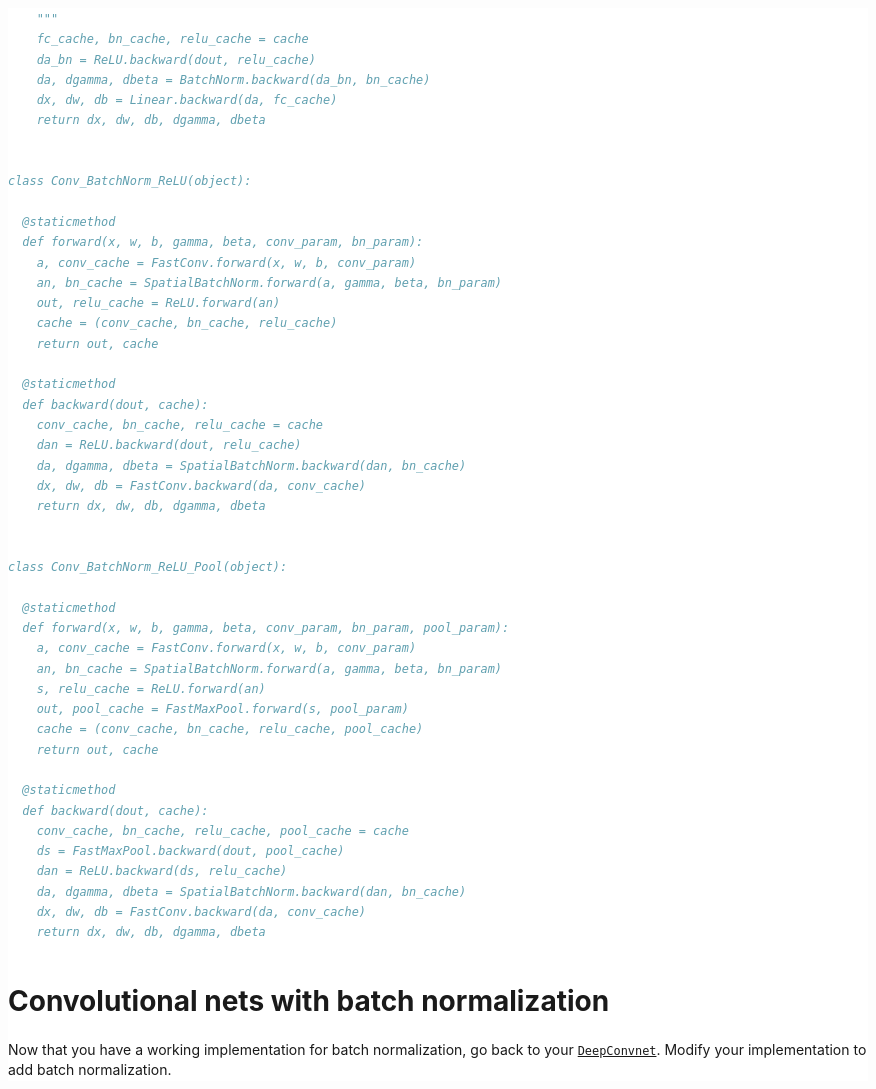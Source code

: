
 ```python id="FUY0tkJTEkAU"
    """
    fc_cache, bn_cache, relu_cache = cache
    da_bn = ReLU.backward(dout, relu_cache)
    da, dgamma, dbeta = BatchNorm.backward(da_bn, bn_cache)
    dx, dw, db = Linear.backward(da, fc_cache)
    return dx, dw, db, dgamma, dbeta


class Conv_BatchNorm_ReLU(object):

  @staticmethod
  def forward(x, w, b, gamma, beta, conv_param, bn_param):
    a, conv_cache = FastConv.forward(x, w, b, conv_param)
    an, bn_cache = SpatialBatchNorm.forward(a, gamma, beta, bn_param)
    out, relu_cache = ReLU.forward(an)
    cache = (conv_cache, bn_cache, relu_cache)
    return out, cache

  @staticmethod
  def backward(dout, cache):
    conv_cache, bn_cache, relu_cache = cache
    dan = ReLU.backward(dout, relu_cache)
    da, dgamma, dbeta = SpatialBatchNorm.backward(dan, bn_cache)
    dx, dw, db = FastConv.backward(da, conv_cache)
    return dx, dw, db, dgamma, dbeta


class Conv_BatchNorm_ReLU_Pool(object):

  @staticmethod
  def forward(x, w, b, gamma, beta, conv_param, bn_param, pool_param):
    a, conv_cache = FastConv.forward(x, w, b, conv_param)
    an, bn_cache = SpatialBatchNorm.forward(a, gamma, beta, bn_param)
    s, relu_cache = ReLU.forward(an)
    out, pool_cache = FastMaxPool.forward(s, pool_param)
    cache = (conv_cache, bn_cache, relu_cache, pool_cache)
    return out, cache

  @staticmethod
  def backward(dout, cache):
    conv_cache, bn_cache, relu_cache, pool_cache = cache
    ds = FastMaxPool.backward(dout, pool_cache)
    dan = ReLU.backward(ds, relu_cache)
    da, dgamma, dbeta = SpatialBatchNorm.backward(dan, bn_cache)
    dx, dw, db = FastConv.backward(da, conv_cache)
    return dx, dw, db, dgamma, dbeta
```


# Convolutional nets with batch normalization
Now that you have a working implementation for batch normalization, go back to your [`DeepConvnet`](#scrollTo=Ah-_nwx2BSxl). Modify your implementation to add batch normalization.
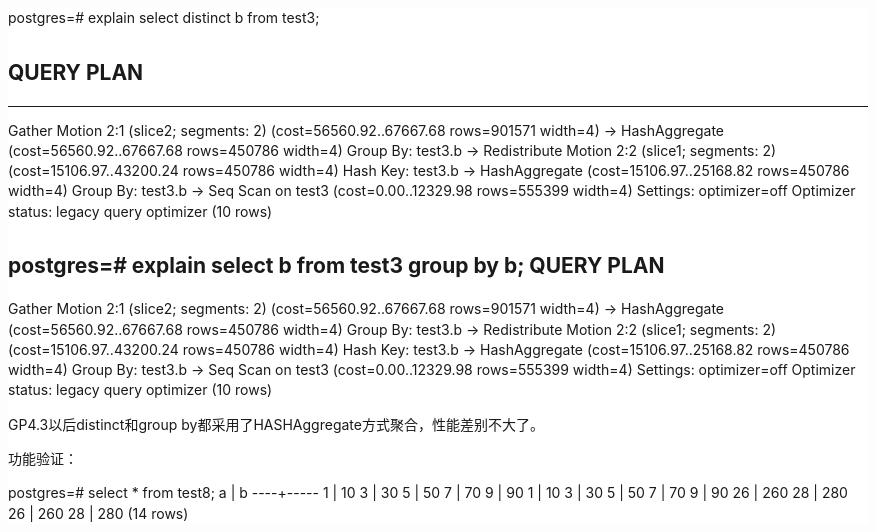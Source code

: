 postgres=# explain select distinct b from test3;

##                                                 QUERY PLAN

-----------------------------------------------------------------------------------------------------------
 Gather Motion 2:1  (slice2; segments: 2)  (cost=56560.92..67667.68 rows=901571 width=4)
   ->  HashAggregate  (cost=56560.92..67667.68 rows=450786 width=4)
         Group By: test3.b
         ->  Redistribute Motion 2:2  (slice1; segments: 2)  (cost=15106.97..43200.24 rows=450786 width=4)
               Hash Key: test3.b
               ->  HashAggregate  (cost=15106.97..25168.82 rows=450786 width=4)
                     Group By: test3.b
                     ->  Seq Scan on test3  (cost=0.00..12329.98 rows=555399 width=4)
 Settings:  optimizer=off
 Optimizer status: legacy query optimizer
(10 rows)

postgres=# explain select b from test3 group by b;
                                                QUERY PLAN
-----------------------------------------------------------------------------------------------------------
 Gather Motion 2:1  (slice2; segments: 2)  (cost=56560.92..67667.68 rows=901571 width=4)
   ->  HashAggregate  (cost=56560.92..67667.68 rows=450786 width=4)
         Group By: test3.b
         ->  Redistribute Motion 2:2  (slice1; segments: 2)  (cost=15106.97..43200.24 rows=450786 width=4)
               Hash Key: test3.b
               ->  HashAggregate  (cost=15106.97..25168.82 rows=450786 width=4)
                     Group By: test3.b
                     ->  Seq Scan on test3  (cost=0.00..12329.98 rows=555399 width=4)
 Settings:  optimizer=off
 Optimizer status: legacy query optimizer
(10 rows)

GP4.3以后distinct和group by都采用了HASHAggregate方式聚合，性能差别不大了。

功能验证：

postgres=# select * from test8;
 a  |  b
----+-----
  1 |  10
  3 |  30
  5 |  50
  7 |  70
  9 |  90
  1 |  10
  3 |  30
  5 |  50
  7 |  70
  9 |  90
 26 | 260
 28 | 280
 26 | 260
 28 | 280
(14 rows)
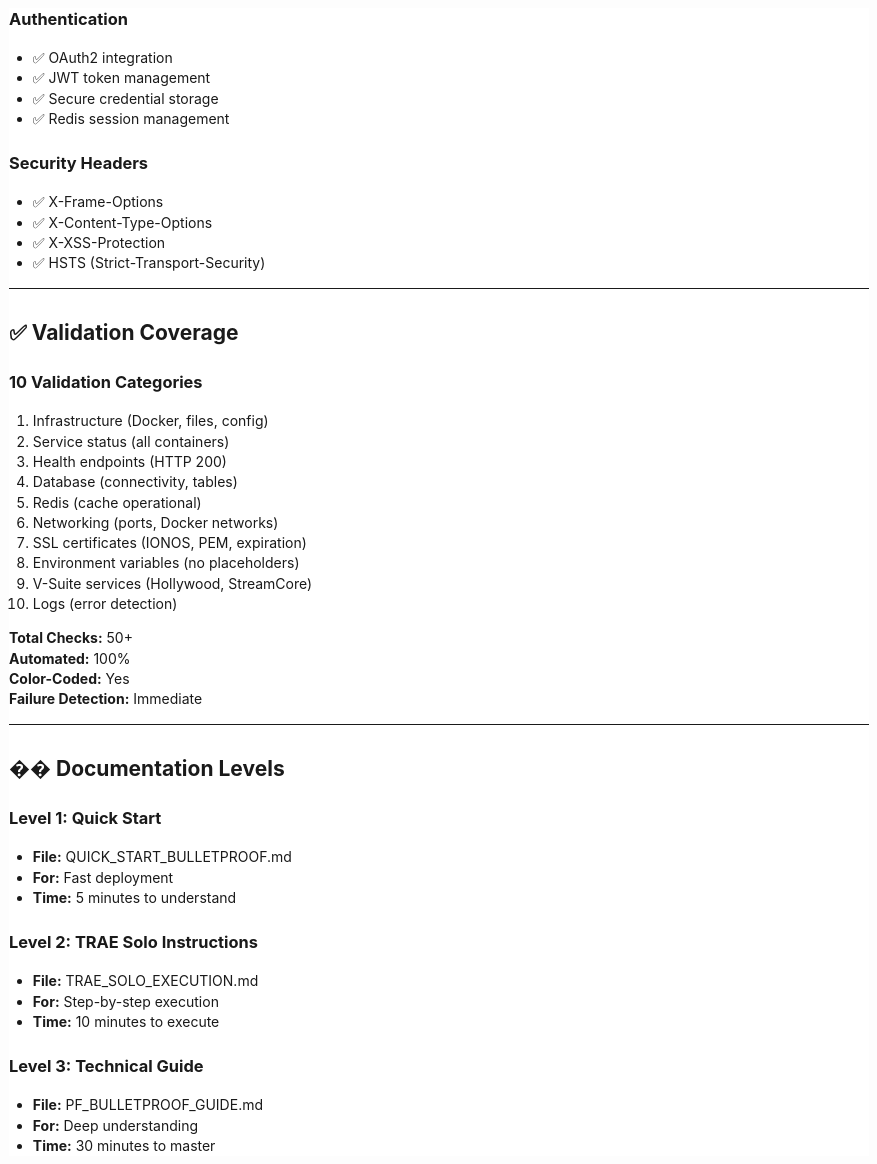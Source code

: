 ### Authentication
- ✅ OAuth2 integration
- ✅ JWT token management
- ✅ Secure credential storage
- ✅ Redis session management

### Security Headers
- ✅ X-Frame-Options
- ✅ X-Content-Type-Options
- ✅ X-XSS-Protection
- ✅ HSTS (Strict-Transport-Security)

---

## ✅ Validation Coverage

### 10 Validation Categories
1. Infrastructure (Docker, files, config)
2. Service status (all containers)
3. Health endpoints (HTTP 200)
4. Database (connectivity, tables)
5. Redis (cache operational)
6. Networking (ports, Docker networks)
7. SSL certificates (IONOS, PEM, expiration)
8. Environment variables (no placeholders)
9. V-Suite services (Hollywood, StreamCore)
10. Logs (error detection)

**Total Checks:** 50+  
**Automated:** 100%  
**Color-Coded:** Yes  
**Failure Detection:** Immediate

---

## �� Documentation Levels

### Level 1: Quick Start
- **File:** QUICK_START_BULLETPROOF.md
- **For:** Fast deployment
- **Time:** 5 minutes to understand

### Level 2: TRAE Solo Instructions
- **File:** TRAE_SOLO_EXECUTION.md
- **For:** Step-by-step execution
- **Time:** 10 minutes to execute

### Level 3: Technical Guide
- **File:** PF_BULLETPROOF_GUIDE.md
- **For:** Deep understanding
- **Time:** 30 minutes to master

· · · · · · ·

▶ [Work order] Omit the pictures and print the listing exactly.

▶ [Output for this task]
Source code

:
 ```python id="FUY0tkJTEkAU"
    """
    fc_cache, bn_cache, relu_cache = cache
    da_bn = ReLU.backward(dout, relu_cache)
    da, dgamma, dbeta = BatchNorm.backward(da_bn, bn_cache)
    dx, dw, db = Linear.backward(da, fc_cache)
    return dx, dw, db, dgamma, dbeta


class Conv_BatchNorm_ReLU(object):

  @staticmethod
  def forward(x, w, b, gamma, beta, conv_param, bn_param):
    a, conv_cache = FastConv.forward(x, w, b, conv_param)
    an, bn_cache = SpatialBatchNorm.forward(a, gamma, beta, bn_param)
    out, relu_cache = ReLU.forward(an)
    cache = (conv_cache, bn_cache, relu_cache)
    return out, cache

  @staticmethod
  def backward(dout, cache):
    conv_cache, bn_cache, relu_cache = cache
    dan = ReLU.backward(dout, relu_cache)
    da, dgamma, dbeta = SpatialBatchNorm.backward(dan, bn_cache)
    dx, dw, db = FastConv.backward(da, conv_cache)
    return dx, dw, db, dgamma, dbeta


class Conv_BatchNorm_ReLU_Pool(object):

  @staticmethod
  def forward(x, w, b, gamma, beta, conv_param, bn_param, pool_param):
    a, conv_cache = FastConv.forward(x, w, b, conv_param)
    an, bn_cache = SpatialBatchNorm.forward(a, gamma, beta, bn_param)
    s, relu_cache = ReLU.forward(an)
    out, pool_cache = FastMaxPool.forward(s, pool_param)
    cache = (conv_cache, bn_cache, relu_cache, pool_cache)
    return out, cache

  @staticmethod
  def backward(dout, cache):
    conv_cache, bn_cache, relu_cache, pool_cache = cache
    ds = FastMaxPool.backward(dout, pool_cache)
    dan = ReLU.backward(ds, relu_cache)
    da, dgamma, dbeta = SpatialBatchNorm.backward(dan, bn_cache)
    dx, dw, db = FastConv.backward(da, conv_cache)
    return dx, dw, db, dgamma, dbeta
```


# Convolutional nets with batch normalization
Now that you have a working implementation for batch normalization, go back to your [`DeepConvnet`](#scrollTo=Ah-_nwx2BSxl). Modify your implementation to add batch normalization.
Source code

: postgres=# explain select distinct b from test3;

##                                                 QUERY PLAN

-----------------------------------------------------------------------------------------------------------
 Gather Motion 2:1  (slice2; segments: 2)  (cost=56560.92..67667.68 rows=901571 width=4)
   ->  HashAggregate  (cost=56560.92..67667.68 rows=450786 width=4)
         Group By: test3.b
         ->  Redistribute Motion 2:2  (slice1; segments: 2)  (cost=15106.97..43200.24 rows=450786 width=4)
               Hash Key: test3.b
               ->  HashAggregate  (cost=15106.97..25168.82 rows=450786 width=4)
                     Group By: test3.b
                     ->  Seq Scan on test3  (cost=0.00..12329.98 rows=555399 width=4)
 Settings:  optimizer=off
 Optimizer status: legacy query optimizer
(10 rows)

postgres=# explain select b from test3 group by b;
                                                QUERY PLAN
-----------------------------------------------------------------------------------------------------------
 Gather Motion 2:1  (slice2; segments: 2)  (cost=56560.92..67667.68 rows=901571 width=4)
   ->  HashAggregate  (cost=56560.92..67667.68 rows=450786 width=4)
         Group By: test3.b
         ->  Redistribute Motion 2:2  (slice1; segments: 2)  (cost=15106.97..43200.24 rows=450786 width=4)
               Hash Key: test3.b
               ->  HashAggregate  (cost=15106.97..25168.82 rows=450786 width=4)
                     Group By: test3.b
                     ->  Seq Scan on test3  (cost=0.00..12329.98 rows=555399 width=4)
 Settings:  optimizer=off
 Optimizer status: legacy query optimizer
(10 rows)

GP4.3以后distinct和group by都采用了HASHAggregate方式聚合，性能差别不大了。

功能验证：

postgres=# select * from test8;
 a  |  b
----+-----
  1 |  10
  3 |  30
  5 |  50
  7 |  70
  9 |  90
  1 |  10
  3 |  30
  5 |  50
  7 |  70
  9 |  90
 26 | 260
 28 | 280
 26 | 260
 28 | 280
(14 rows)
Source code

: ### Authentication
- ✅ OAuth2 integration
- ✅ JWT token management
- ✅ Secure credential storage
- ✅ Redis session management

### Security Headers
- ✅ X-Frame-Options
- ✅ X-Content-Type-Options
- ✅ X-XSS-Protection
- ✅ HSTS (Strict-Transport-Security)

---

## ✅ Validation Coverage

### 10 Validation Categories
1. Infrastructure (Docker, files, config)
2. Service status (all containers)
3. Health endpoints (HTTP 200)
4. Database (connectivity, tables)
5. Redis (cache operational)
6. Networking (ports, Docker networks)
7. SSL certificates (IONOS, PEM, expiration)
8. Environment variables (no placeholders)
9. V-Suite services (Hollywood, StreamCore)
10. Logs (error detection)

**Total Checks:** 50+  
**Automated:** 100%  
**Color-Coded:** Yes  
**Failure Detection:** Immediate

---

## �� Documentation Levels

### Level 1: Quick Start
- **File:** QUICK_START_BULLETPROOF.md
- **For:** Fast deployment
- **Time:** 5 minutes to understand

### Level 2: TRAE Solo Instructions
- **File:** TRAE_SOLO_EXECUTION.md
- **For:** Step-by-step execution
- **Time:** 10 minutes to execute

### Level 3: Technical Guide
- **File:** PF_BULLETPROOF_GUIDE.md
- **For:** Deep understanding
- **Time:** 30 minutes to master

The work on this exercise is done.